There are 12 protozoan genera that provoke zoonotic disease in humans and animals. We discuss the most common ones with a highlight on Babesia spp and Entamoeba histolytica, also mentioning Toxoplasma gondii, Trypanosoma cruzi, and Leishmania spp.

Areas covered

The complex life cycle of pathogenic protozoans is deeply understood but this did not contribute to the discovery of new drugs. The clinical armamentarium is poor and includes antiinfectives originally proposed as antibacterial (azithromycin, clindamycin, paromomycin, sulfadrugs), antifungals (amphotericin B), or they are outdated compounds with poor efficacy and many side effects (nitroazoles, antimonials, etc.). Few patents and innovative ideas are available.

Expert opinion

Protozoan diseases are not restricted to tropical countries and are difficult or impossible to treat with currently available drugs, which are limited and restricted to a low number of clinical classes. The antiprotozoal drug targets are also limited, and this had deleterious effects on translational studies for designing efficient antiprotozoal drugs.
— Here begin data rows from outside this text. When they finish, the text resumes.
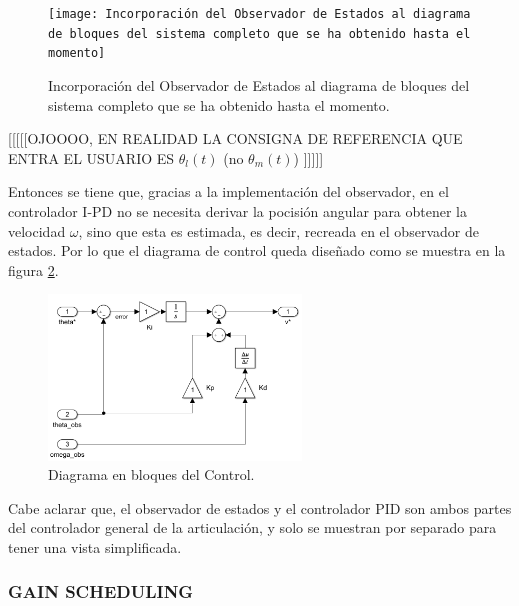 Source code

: \documentclass{article}
\begin{document}
\begin{sloppypar}
\begin{figure}[H]
    \centering
    \texttt{[image: Incorporación del Observador de Estados al diagrama de bloques del sistema completo que se ha obtenido hasta el momento]}
    \caption{Incorporación del Observador de Estados al diagrama de bloques del sistema completo que se ha obtenido hasta el momento.}
    \label{fig:Incorporación del Observador de Estados al diagrama de bloques del sistema completo que se ha obtenido hasta el momento}
\end{figure}
[[[[[OJOOOO, EN REALIDAD LA CONSIGNA DE REFERENCIA QUE ENTRA EL USUARIO ES $\theta_l(t)$ (no $\theta_m(t)$) ]]]]]

Entonces se tiene que, gracias a la implementación del observador, en el controlador I-PD no se necesita derivar la pocisión angular para obtener la velocidad $\omega$, sino que esta es estimada, es decir, recreada en el observador de estados. Por lo que el diagrama de control queda diseñado como se muestra en la figura \ref{fig:Diagrama en bloques del Control}.

\begin{figure}[H]
    \centering
    \includegraphics[width=0.60\textwidth]{Diagrama en bloques del Control}
    \caption{Diagrama en bloques del Control.}
    \label{fig:Diagrama en bloques del Control}
\end{figure}

Cabe aclarar que, el observador de estados y el controlador PID son ambos partes del controlador general de la articulación, y solo se muestran por separado para tener una vista simplificada.





\subsubsection{GAIN SCHEDULING}
\label{sec:GAIN SCHEDULING}


\end{sloppypar}
\end{document}
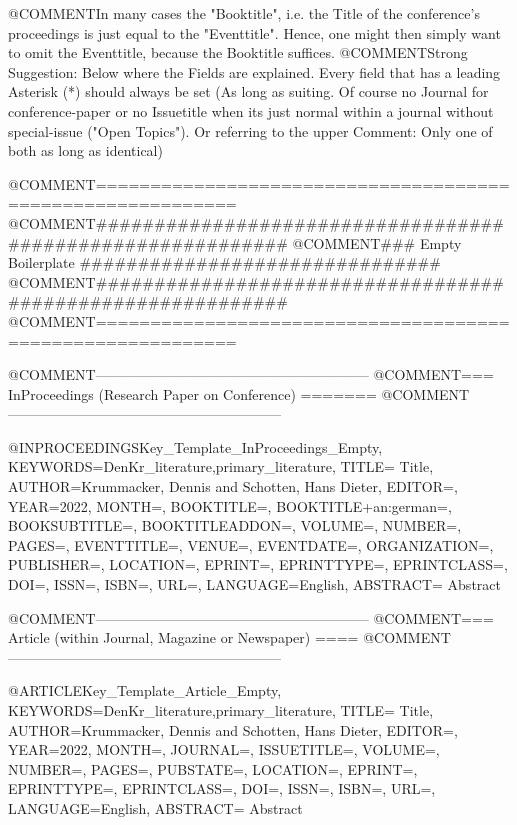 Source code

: 
@COMMENT{In many cases the "Booktitle", i.e. the Title of the conference's proceedings is just equal to the "Eventtitle". Hence, one might then simply want to omit the Eventtitle, because the Booktitle suffices.}
@COMMENT{Strong Suggestion: Below where the Fields are explained. Every field that has a leading Asterisk (*) should always be set (As long as suiting. Of course no Journal for conference-paper or no Issuetitle when its just normal within a journal without special-issue ("Open Topics"). Or referring to the upper Comment: Only one of both as long as identical)}




@COMMENT{===========================================================}
@COMMENT{###########################################################}
@COMMENT{###    Empty Boilerplate    ###############################}
@COMMENT{###########################################################}
@COMMENT{===========================================================}


@COMMENT{-----------------------------------------------------------}
@COMMENT{===  InProceedings  (Research Paper on Conference)  =======}
@COMMENT{-----------------------------------------------------------}

@INPROCEEDINGS{Key_Template_InProceedings_Empty,
    KEYWORDS={DenKr_literature,primary_literature},
    TITLE={\begingroup
        Title\endgroup},
    AUTHOR={Krummacker, Dennis and Schotten, Hans Dieter},
    EDITOR={},
    YEAR={2022},
    MONTH={},
    BOOKTITLE={},
    BOOKTITLE+an:german={},
    BOOKSUBTITLE={},
    BOOKTITLEADDON={},
    VOLUME={},
    NUMBER={},
    PAGES={},
    EVENTTITLE={},
    VENUE={},
    EVENTDATE={},
    ORGANIZATION={},
    PUBLISHER={},
    LOCATION={},
    EPRINT={},
    EPRINTTYPE={},
    EPRINTCLASS={},
    DOI={},
    ISSN={},
    ISBN={},
    URL={},
    LANGUAGE={English},
    ABSTRACT={\begingroup
        Abstract\endgroup}
}



@COMMENT{-----------------------------------------------------------}
@COMMENT{===  Article  (within Journal, Magazine or Newspaper)  ====}
@COMMENT{-----------------------------------------------------------}

@ARTICLE{Key_Template_Article_Empty,
    KEYWORDS={DenKr_literature,primary_literature},
    TITLE={\begingroup
        Title\endgroup},
    AUTHOR={Krummacker, Dennis and Schotten, Hans Dieter},
    EDITOR={},
    YEAR={2022},
    MONTH={},
    JOURNAL={},
    ISSUETITLE={},
    VOLUME={},
    NUMBER={},
    PAGES={},
    PUBSTATE={},
    LOCATION={},
    EPRINT={},
    EPRINTTYPE={},
    EPRINTCLASS={},
    DOI={},
    ISSN={},
    ISBN={},
    URL={},
    LANGUAGE={English},
    ABSTRACT={\begingroup
        Abstract\endgroup}
}










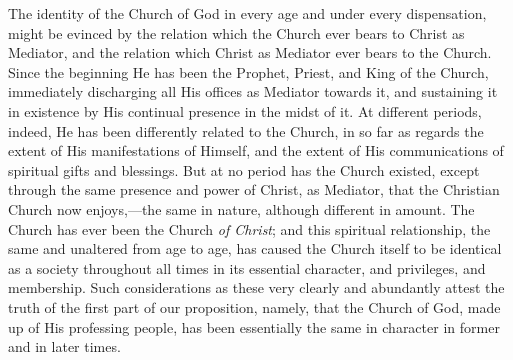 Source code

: \documentclass[
  english,
]{book}
\begin{document}
\begin{enumerate}
  The identity of the Church of God in every age and under every dispensation, might be evinced by the relation which the Church ever bears to Christ as Mediator, and the relation which Christ as Mediator ever bears to the Church. Since the beginning He has been the Prophet, Priest, and King of the Church, immediately discharging all His offices as Mediator towards it, and sustaining it in existence by His continual presence in the midst of it. At different periods, indeed, He has been differently related to the Church, in so far as regards the extent of His manifestations of Himself, and the extent of His communications of spiritual gifts and blessings. But at no period has the Church existed, except through the same presence and power of Christ, as Mediator, that the Christian Church now enjoys,---the same in nature, although different in amount. The Church has ever been the Church \emph{of Christ}; and this spiritual relationship, the same and unaltered from age to age, has caused the Church itself to be identical as a society throughout all times in its essential character, and privileges, and membership. Such considerations as these very clearly and abundantly attest the truth of the first part of our proposition, namely, that the Church of God, made up of His professing people, has been essentially the same in character in former and in later times.
\end{enumerate}
\end{document}
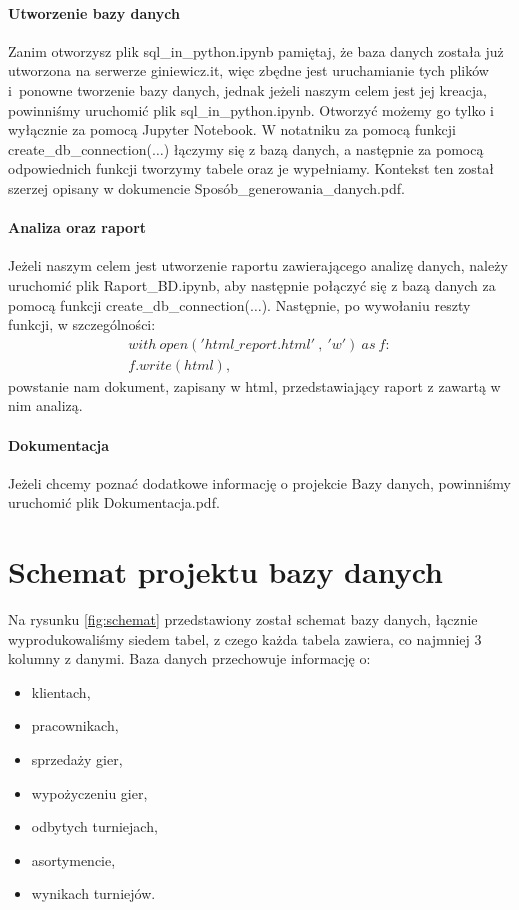 \documentclass{article}
\theoremstyle{break}
\begin{document}
	\paragraph{Utworzenie bazy danych}
	Zanim otworzysz plik sql\_in\_python.ipynb pamiętaj, że baza danych została już utworzona na serwerze giniewicz.it, więc zbędne jest uruchamianie tych plików i~ponowne tworzenie bazy danych, jednak jeżeli naszym celem jest jej kreacja, powinniśmy uruchomić plik sql\_in\_python.ipynb. Otworzyć możemy go tylko i wyłącznie za pomocą Jupyter Notebook. W notatniku za pomocą funkcji create\_db\_connection($\dots$) łączymy się z bazą danych, a następnie za pomocą odpowiednich funkcji tworzymy tabele oraz je wypełniamy. Kontekst ten został szerzej opisany w dokumencie Sposób\_generowania\_danych.pdf. \\
	\paragraph{Analiza oraz raport}
	Jeżeli naszym celem jest utworzenie raportu zawierającego analizę danych, należy uruchomić plik Raport\_BD.ipynb, aby następnie połączyć się z bazą danych za pomocą funkcji create\_db\_connection($\dots$). Następnie, po wywołaniu reszty funkcji, w szczególności:
	$$\begin{multlined}
			with \ open('html\_report.html'\ ,\ 'w') \ as \  f: \\
			f.write(html),
	\end{multlined}$$
	powstanie nam dokument, zapisany w html, przedstawiający raport z zawartą w nim analizą.
	\paragraph{Dokumentacja}
	Jeżeli chcemy poznać dodatkowe informację o projekcie Bazy danych, powinniśmy uruchomić plik Dokumentacja.pdf.
	
	\section{Schemat projektu bazy danych}
	Na rysunku \ref{fig:schemat} przedstawiony został schemat bazy danych, łącznie wyprodukowaliśmy siedem tabel, z czego każda tabela zawiera, co najmniej 3 kolumny z danymi. Baza danych przechowuje informację o:
	\begin{itemize}
		\item klientach,
		\item pracownikach,
		\item sprzedaży gier,
		\item wypożyczeniu gier,
		\item odbytych turniejach,
		\item asortymencie,
		\item wynikach turniejów.
	\end{itemize}
\end{document}
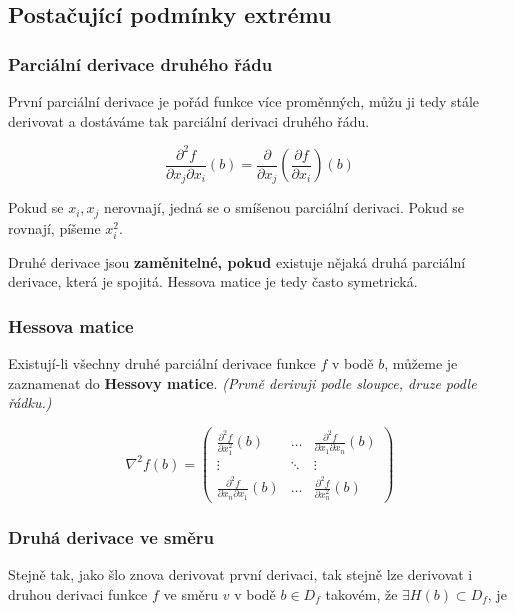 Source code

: \subsection{Postačující podmínky extrému}

\subsubsection{Parciální derivace druhého řádu}

První parciální derivace je pořád funkce více proměnných, můžu ji tedy stále derivovat a dostáváme tak parciální derivaci druhého řádu.

\begin{equation}
    \frac{\partial^2 f}{\partial x_j \partial x_i}(b) = \frac{\partial}{\partial x_j} \left(\frac{\partial f}{\partial x_i}\right)(b)
\end{equation}

Pokud se $x_i, x_j$ nerovnají, jedná se o smíšenou parciální derivaci. Pokud se rovnají, píšeme $x_i^2$.

Druhé derivace jsou \textbf{zaměnitelné, pokud} existuje nějaká druhá parciální derivace, která je spojitá. Hessova matice je tedy často symetrická.

\subsubsection{Hessova matice}

Existují-li všechny druhé parciální derivace funkce $f$ v bodě $b$, můžeme je zaznamenat do \textbf{Hessovy matice}. \textit{(Prvně derivuji podle sloupce, druze podle řádku.)}

\begin{equation}
    \nabla^2 f(b) = \begin{pmatrix}
\frac{\partial^2 f}{\partial x^2_1} (b) & \ldots & \frac{\partial^2 f}{\partial x_1 \partial x_n} (b)\\
\vdots & \ddots & \vdots \\
\frac{\partial^2 f}{\partial x_n \partial x_1} (b) & \ldots & \frac{\partial^2 f}{\partial x^2_n} (b)
\end{pmatrix}
\end{equation}

\subsubsection{Druhá derivace ve směru}

Stejně tak, jako šlo znova derivovat první derivaci, tak stejně lze derivovat i druhou derivaci funkce $f$ ve směru $v$ v bodě $b \in D_f$ takovém, že $\exists H(b) \subset D_f$, je

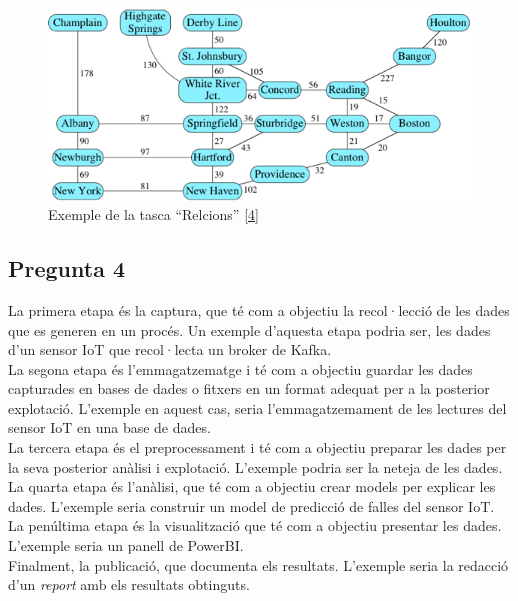 \documentclass[a4paper,12pt]{report}
\begin{document}
\begin{figure}
    \centering
    \includegraphics[scale =1.3]{images/8aa21944eef2879cea9080a2ae2fbcb98cec0ddf.png}
    \caption{Exemple de la tasca ``Relcions'' \protect\hyperlink{ref:biblio-relacions}{[4]}}
    \label{fig:relacions}
\end{figure}
\newpage
\subsection*{Pregunta 4}
La primera etapa és la captura, que té com a objectiu la recol·lecció de les dades que es generen en un procés. Un exemple d'aquesta etapa podria ser, les dades d'un sensor IoT que recol·lecta un broker de Kafka.\\
La segona etapa és l'emmagatzematge i té com a objectiu guardar les dades capturades en bases de dades o fitxers en un format adequat per a la posterior explotació. L'exemple en aquest cas, seria l'emmagatzemament de les lectures del sensor IoT en una base de dades.\\
La tercera etapa és el preprocessament i té com a objectiu preparar les dades per la seva posterior anàlisi i explotació. L'exemple podria ser la neteja de les dades.\\
La quarta etapa és l'anàlisi, que té com a objectiu crear models per explicar les dades. L'exemple seria construir un model de predicció de falles del sensor IoT.\\
La penúltima etapa és la visualització que té com a objectiu presentar les dades. L'exemple seria un panell de PowerBI.\\
Finalment, la publicació, que documenta els resultats. L'exemple seria la redacció d'un \textit{report} amb els resultats obtinguts.
\end{document}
There is a stringent need for innovative approaches to tackle these problems.

Article highlights

  • A number of 12 protozoan genera provoke zoonotic disease in humans and animals, varying from mild to life threatening.

  • Protozoal infections such as babesiosis, amebiasis toxoplasmosis, Chagas’ disease, and leishmaniasis affect a large number of patients worldwide.

  • Protozoal infections such as babesiosis, amebiasis toxoplasmosis, Chagas’ disease, and leishmaniasis affect a large number of patients worldwide.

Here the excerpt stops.